• RECORDS SUPPLIED:

----------------------------------------

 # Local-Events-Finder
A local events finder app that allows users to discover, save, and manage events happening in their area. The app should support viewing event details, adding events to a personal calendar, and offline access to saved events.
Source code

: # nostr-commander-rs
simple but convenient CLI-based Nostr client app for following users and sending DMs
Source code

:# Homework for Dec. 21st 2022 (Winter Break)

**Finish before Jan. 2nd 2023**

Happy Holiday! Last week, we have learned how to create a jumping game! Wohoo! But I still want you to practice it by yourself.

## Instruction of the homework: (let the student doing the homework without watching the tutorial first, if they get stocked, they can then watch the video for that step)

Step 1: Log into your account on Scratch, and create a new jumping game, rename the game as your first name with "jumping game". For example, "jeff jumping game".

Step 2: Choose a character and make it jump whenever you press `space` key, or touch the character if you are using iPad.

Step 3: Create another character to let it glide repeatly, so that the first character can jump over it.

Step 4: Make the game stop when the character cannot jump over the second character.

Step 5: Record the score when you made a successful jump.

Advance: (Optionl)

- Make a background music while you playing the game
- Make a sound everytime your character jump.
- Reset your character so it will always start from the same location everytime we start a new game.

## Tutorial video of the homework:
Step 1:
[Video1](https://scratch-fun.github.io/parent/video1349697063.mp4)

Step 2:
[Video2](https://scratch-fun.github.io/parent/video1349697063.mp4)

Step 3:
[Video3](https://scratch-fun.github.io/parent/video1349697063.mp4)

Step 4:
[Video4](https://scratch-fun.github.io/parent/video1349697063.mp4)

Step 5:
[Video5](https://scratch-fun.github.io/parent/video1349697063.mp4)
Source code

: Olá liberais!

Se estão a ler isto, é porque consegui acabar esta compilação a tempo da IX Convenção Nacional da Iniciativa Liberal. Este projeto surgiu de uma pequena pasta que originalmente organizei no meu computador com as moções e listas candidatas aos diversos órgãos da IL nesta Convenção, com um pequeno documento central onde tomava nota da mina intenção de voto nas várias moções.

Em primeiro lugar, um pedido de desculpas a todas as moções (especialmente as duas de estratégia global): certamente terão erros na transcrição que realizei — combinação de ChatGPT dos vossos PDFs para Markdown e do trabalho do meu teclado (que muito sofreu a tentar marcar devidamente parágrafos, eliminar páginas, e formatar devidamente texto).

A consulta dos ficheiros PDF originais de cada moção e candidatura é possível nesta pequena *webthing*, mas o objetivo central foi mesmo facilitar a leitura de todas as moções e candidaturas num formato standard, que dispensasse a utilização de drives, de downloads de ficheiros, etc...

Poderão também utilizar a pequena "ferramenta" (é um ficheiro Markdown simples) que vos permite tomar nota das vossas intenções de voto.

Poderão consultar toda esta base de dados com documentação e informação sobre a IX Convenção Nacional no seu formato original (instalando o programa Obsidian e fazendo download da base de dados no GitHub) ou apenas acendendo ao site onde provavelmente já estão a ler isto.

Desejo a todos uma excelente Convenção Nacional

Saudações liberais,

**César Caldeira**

----------------------------------------

• GOAL OF THE EXERCISE:
The answer must be a single number: the count of lines in the data that include the word "Convenção".

• RESPONSE AREA:
3